I was able to use ggplot()'s geom_histogram() to make a histogram of the distribution of values which shows me that a lot of them are close to 1:

ggplot(data = my_measurements) +
    geom_histogram(mapping = aes(x = value))

[ geom_histogram plot[1]

Then, I tried to plot the same data with geom_density():

library(ggplot2)
ggplot(data = my_measurements) +
    geom_density(mapping = aes(x = value))

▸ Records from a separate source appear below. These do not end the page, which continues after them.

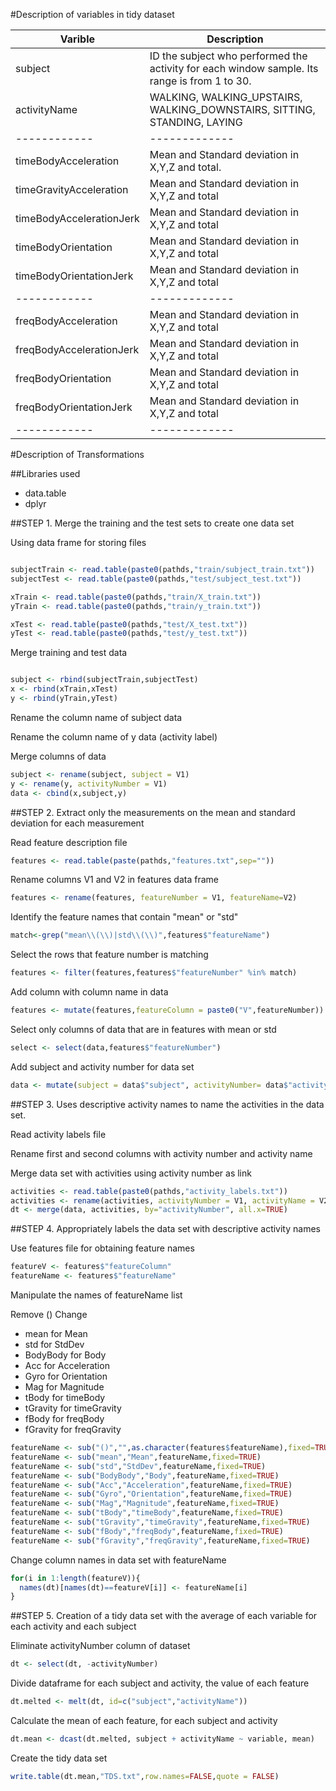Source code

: #Description of variables in tidy dataset

Varible | Description
------------ | -------------
subject | ID the subject who performed the activity for each window sample. Its range is from 1 to 30.
activityName |  WALKING, WALKING_UPSTAIRS, WALKING_DOWNSTAIRS, SITTING, STANDING, LAYING
------------ | -------------
timeBodyAcceleration |Mean and Standard deviation in X,Y,Z and total.  
timeGravityAcceleration | Mean and Standard deviation in X,Y,Z and total
timeBodyAccelerationJerk| Mean and Standard deviation in X,Y,Z and total
timeBodyOrientation | Mean and Standard deviation in X,Y,Z and total
timeBodyOrientationJerk | Mean and Standard deviation in X,Y,Z and total
------------ | -------------
freqBodyAcceleration | Mean and Standard deviation in X,Y,Z and total 
freqBodyAccelerationJerk | Mean and Standard deviation in X,Y,Z and total
freqBodyOrientation | Mean and Standard deviation in X,Y,Z and total
freqBodyOrientationJerk | Mean and Standard deviation in X,Y,Z and total
------------ | -------------


#Description of Transformations

##Libraries used

* data.table
* dplyr

##STEP 1. Merge the training and the test sets to create one data set

Using data frame for storing files

```R

subjectTrain <- read.table(paste0(pathds,"train/subject_train.txt"))
subjectTest <- read.table(paste0(pathds,"test/subject_test.txt"))

xTrain <- read.table(paste0(pathds,"train/X_train.txt"))
yTrain <- read.table(paste0(pathds,"train/y_train.txt"))

xTest <- read.table(paste0(pathds,"test/X_test.txt"))
yTest <- read.table(paste0(pathds,"test/y_test.txt"))
```

Merge training and test data

```R

subject <- rbind(subjectTrain,subjectTest)
x <- rbind(xTrain,xTest)
y <- rbind(yTrain,yTest)
```

Rename the column name of subject data 

Rename the column name of y data (activity label) 

Merge columns of data

```R
subject <- rename(subject, subject = V1)
y <- rename(y, activityNumber = V1)
data <- cbind(x,subject,y)
```

##STEP 2. Extract only the measurements on the mean and standard deviation for each measurement

Read feature description file
```R
features <- read.table(paste(pathds,"features.txt",sep=""))
```
Rename columns V1 and V2 in features data frame
```R
features <- rename(features, featureNumber = V1, featureName=V2)
```
Identify the feature names that contain "mean" or "std"
```R
match<-grep("mean\\(\\)|std\\(\\)",features$"featureName")
```
Select the rows that feature number is matching
```R
features <- filter(features,features$"featureNumber" %in% match)
```
Add column with column name in data
```R 
features <- mutate(features,featureColumn = paste0("V",featureNumber))
```
Select only columns of data that are in features with mean or std
```R
select <- select(data,features$"featureNumber")
```
Add subject and activity number for data set
```R
data <- mutate(subject = data$"subject", activityNumber= data$"activityNumber", select)
```

##STEP 3. Uses descriptive activity names to name the activities in the data set.

Read activity labels file

Rename first and second columns with activity number and activity name

Merge data set with activities using activity number as link

```R
activities <- read.table(paste0(pathds,"activity_labels.txt"))
activities <- rename(activities, activityNumber = V1, activityName = V2)
dt <- merge(data, activities, by="activityNumber", all.x=TRUE)
```

##STEP 4. Appropriately labels the data set with descriptive activity names

Use features file for obtaining feature names
```R
featureV <- features$"featureColumn"
featureName <- features$"featureName"
```
Manipulate the names of featureName list

Remove ()
Change 
- mean for Mean
- std for StdDev
- BodyBody for Body
- Acc for Acceleration
- Gyro for Orientation
- Mag for Magnitude
- tBody for timeBody
- tGravity for timeGravity
- fBody for freqBody
- fGravity for freqGravity
```R
featureName <- sub("()","",as.character(features$featureName),fixed=TRUE)
featureName <- sub("mean","Mean",featureName,fixed=TRUE)
featureName <- sub("std","StdDev",featureName,fixed=TRUE)
featureName <- sub("BodyBody","Body",featureName,fixed=TRUE)
featureName <- sub("Acc","Acceleration",featureName,fixed=TRUE)
featureName <- sub("Gyro","Orientation",featureName,fixed=TRUE)
featureName <- sub("Mag","Magnitude",featureName,fixed=TRUE)
featureName <- sub("tBody","timeBody",featureName,fixed=TRUE)
featureName <- sub("tGravity","timeGravity",featureName,fixed=TRUE)
featureName <- sub("fBody","freqBody",featureName,fixed=TRUE)
featureName <- sub("fGravity","freqGravity",featureName,fixed=TRUE)
```
Change column names in data set with featureName
```R
for(i in 1:length(featureV)){
  names(dt)[names(dt)==featureV[i]] <- featureName[i]
}
```

##STEP 5. Creation of a tidy data set with the average of each variable for each activity and each subject

Eliminate activityNumber column of dataset
```R
dt <- select(dt, -activityNumber)
```
Divide dataframe for each subject and activity, the value of each feature 
```R
dt.melted <- melt(dt, id=c("subject","activityName"))
```

Calculate the mean of each feature, for each subject and activity 
```R
dt.mean <- dcast(dt.melted, subject + activityName ~ variable, mean)
```
Create the tidy data set
```R
write.table(dt.mean,"TDS.txt",row.names=FALSE,quote = FALSE)
```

What I am confused by is why does the y-axis ("density") go above 1? I had the (probably erroneous) understanding that the total area under this curve should be 1. If not, (a) how do I intepret this plot, and (b) in case I want the area under the curve to be 1, how do I do it?

hpy almost 6 years

Thank you @PoGibas! Two more quick questions about your answer: (a) What is the ".." notation you used for "..density..", "..count..", and "..scaled.." and what does it mean? Is it used elsewhere? (b) I can see what "count" and "scaled" means, but I still don't understand how to read and understand the default "density" plot. Do you know what it means? (specifically what the y-axis means?) Thanks!!
hpy almost 6 years

BTW, thanks for suggesting the use of the egg package. I didn't know it existed and will take a look. Is it comparable to cowplot?
pogibas almost 6 years

@hpy You can find more info on double dot here; Density meaning is not very clear, in documentation they define it as density estimate while scaled is density estimate, scaled to maximum of 1. That Density should be calculated with density(), but how they transform those values is not clear to me; I like egg, because is solely dedicated to plot arrangement while cowplot has other functions.